Toutes ces sources, qui ont «fait» Kénadsa, sortent du piémont d'une falaise appelée ici «Barga», composée de roches blanches (de la 
silice gréseuse) et de sable fin. Ce sable «couve» souvent sous sa masse mouvante ou dans sa proximité, des gisements d'une argile 
abondante et de bonne qualité, qui fut utilisée par les anciens kénadsiens pour construire leurs habitations et qui donne à leur ksar 
cette couleur rouge foncé tirant sur le grenat qui le caractérise si bien. En témoignent de nombreuses carrières sous forme de grottes 
d'où l'on extrayait cette précieuse argile. Une de ces grottes, phénoménale à plus d'un titre, est une énorme cavité dans le versant de la 
« Barga » invisible au regard de l'extérieur. Elle constitue une curiosité qui attire beaucoup de monde. On y accède par un simple orifice,
pas plus grand qu'une porte ordinaire à hauteur d'homme. Cette grotte bizarre est dite «Karkab-Eçtali», «le bruiteur des seaux» (ici seau
se dit au singulier çatl et au pluriel eçtaIi) ceci, certainement à cause du bruit que faisaient les seaux métalliques en s'entrechoquant à 
vide lors du transport de l'argile. A cette excavation insolite, les autochtones ont fini par lui trouver une fonction insoupçonnée : elle 
servait de dortoir aux gens pendant les grandes chaleurs. C'était au temps où le courant électrique et la climatisation étaient ignorés. 
Les hommes allaient y faire leur sieste pendant la canicule en amenant avec eux de quoi faire leurs lits et des couvertures. En effet, 
pendant l'été, quand il fait 45° à l'ombre, à l'intérieur de la grotte il y a une fraîcheur inattendue, à telle enseigne qu'il est nécessaire de 
se couvrir. Cette curiosité a inspiré des réalisateurs de cinéma qui y ont tourné plusieurs scènes de films dont un sur «Eçhab el Kehf» 
(les Dormeurs de la Caverne), histoire rapportée par le Saint Coran et relevant du fantastique.

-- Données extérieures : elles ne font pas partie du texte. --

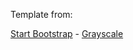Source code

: 

Template from:

[Start Bootstrap](http://startbootstrap.com/) - [Grayscale](http://startbootstrap.com/template-overviews/grayscale/)

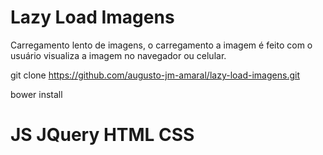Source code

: # Lazy Load Imagens

Carregamento lento de imagens, o carregamento a imagem é feito com o usuário visualiza a imagem no navegador ou celular.

git clone https://github.com/augusto-jm-amaral/lazy-load-imagens.git

bower install




# JS JQuery HTML CSS
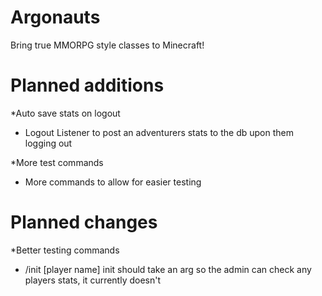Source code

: # Argonauts
Bring true MMORPG style classes to Minecraft!

# Planned additions
*Auto save stats on logout
  - Logout Listener to post an adventurers stats to the db upon them logging out

*More test commands
  - More commands to allow for easier testing

# Planned changes
*Better testing commands
  - /init [player name]
    init should take an arg so the admin can check any players stats, it currently doesn't
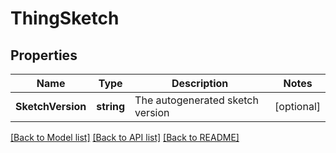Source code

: # ThingSketch

## Properties

Name | Type | Description | Notes
------------ | ------------- | ------------- | -------------
**SketchVersion** | **string** | The autogenerated sketch version | [optional] 

[[Back to Model list]](../README.md#documentation-for-models) [[Back to API list]](../README.md#documentation-for-api-endpoints) [[Back to README]](../README.md)


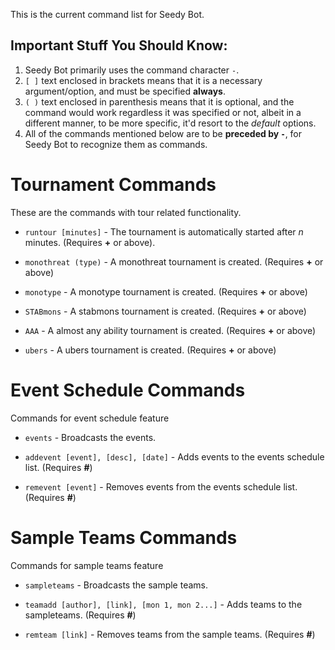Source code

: This is the current command list for Seedy Bot.

Important Stuff You Should Know:
--------------------------------

1. Seedy Bot primarily uses the command character `-`.
2. `[ ]` text enclosed in brackets means that it is a necessary argument/option, and must be specified **always**.
3. `( )` text enclosed in parenthesis means that it is optional, and the command would work regardless it was specified or not, albeit in a different manner, to be more specific, it'd resort to the _default_ options.
4. All of the commands mentioned below are to be **preceded by `-`**, for Seedy Bot to recognize them as commands.

Tournament Commands
=============

These are the commands with tour related functionality. 

- `runtour [minutes]` - The tournament is automatically started after _n_ minutes. (Requires **+** or above). 

- `monothreat (type)` - A monothreat tournament is created. (Requires **+** or above)

- `monotype` - A monotype tournament is created. (Requires **+** or above) 

- `STABmons` - A stabmons tournament is created. (Requires **+** or above)

- `AAA` - A almost any ability tournament is created. (Requires **+** or above)

- `ubers` - A ubers tournament is created. (Requires **+** or above)

Event Schedule Commands
==============

Commands for event schedule feature

- `events` - Broadcasts the events.

- `addevent [event], [desc], [date]` - Adds events to the events schedule list. (Requires **#**)

- `remevent [event]` - Removes events from the events schedule list. (Requires **#**)

Sample Teams Commands
==============

Commands for sample teams feature

- `sampleteams` - Broadcasts the sample teams.

- `teamadd [author], [link], [mon 1, mon 2...]` - Adds teams to the sampleteams. (Requires **#**)

- `remteam [link]` - Removes teams from the sample teams. (Requires **#**)
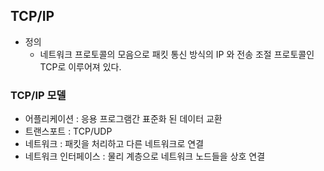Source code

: ## TCP/IP

- 정의
  - 네트워크 프로토콜의 모음으로 패킷 통신 방식의 IP 와 전송 조절 프로토콜인 TCP로 이루어져 있다.

### TCP/IP 모델

- 어플리케이션 : 응용 프로그램간 표준화 된 데이터 교환
- 트랜스포트 : TCP/UDP
- 네트워크 : 패킷을 처리하고 다른 네트워크로 연결
- 네트워크 인터페이스 : 물리 계층으로 네트워크 노드들을 상호 연결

Par ailleurs, il se trouve que la falaise susdite «El Barga» surplombant Kénadsa, est aussi ceinturée d'une couche de roche grise et 
bleue, carrière naturelle, dont ont été extraites toutes les pierres qui ont servi à la construction des fondations, des murs des maisons du
Ksar et à la construction des ses fortifications. La roche blanche (qui a été aussi utilisée parfois dans la construction) a surtout servi à la 
fabrication de la chaux et du plâtre. Les fours, ayant servi à la production de ces matériaux, sont encore visibles aujourd'hui. Si l'homme 
a toujours puisé dans son milieu naturel ce dont il avait besoin pour son habitat, l'on peut dire qu'ici, la pierre bleue et grise en question 
a été utilisée de façon judicieuse voire heureuse. En effet, on peut encore admirer l'harmonie architecturale qui se dégage de certains 
édifices. Il en est ainsi de certains mausolées de saints, de mosquées et aussi de certains «palais» (dwiriyate) et maisons individuelles : 
il s'agirait d'un style arabo-islamique orignal qui rappelle à la fois l'architecture iranienne et hispano-arabe tout en gardant sa sobriété, 
son caractère et son charme oasiens. Quant au minaret de la mosquée de Sidi Mhamed, de forme hexaédrique et de couleur blanche, 
dépassant par sa hauteur toute la masse ocre grenat du ksar, il est du plus pur style almoravide.
Malgré les changements profonds qui s'y sont opérés, cette ville du Sud-Ouest du pays demeure encore dans les esprits, avec 
cet aura d'un passé exceptionnel, d'une brillance qui perdure, rémanente dans la mémoire de ses habitants et aussi dans celle de
beaucoup d'autres gens : Algériens, Maghrébins, Européens et autres qui y ont vécu ou qui l'ont connue. 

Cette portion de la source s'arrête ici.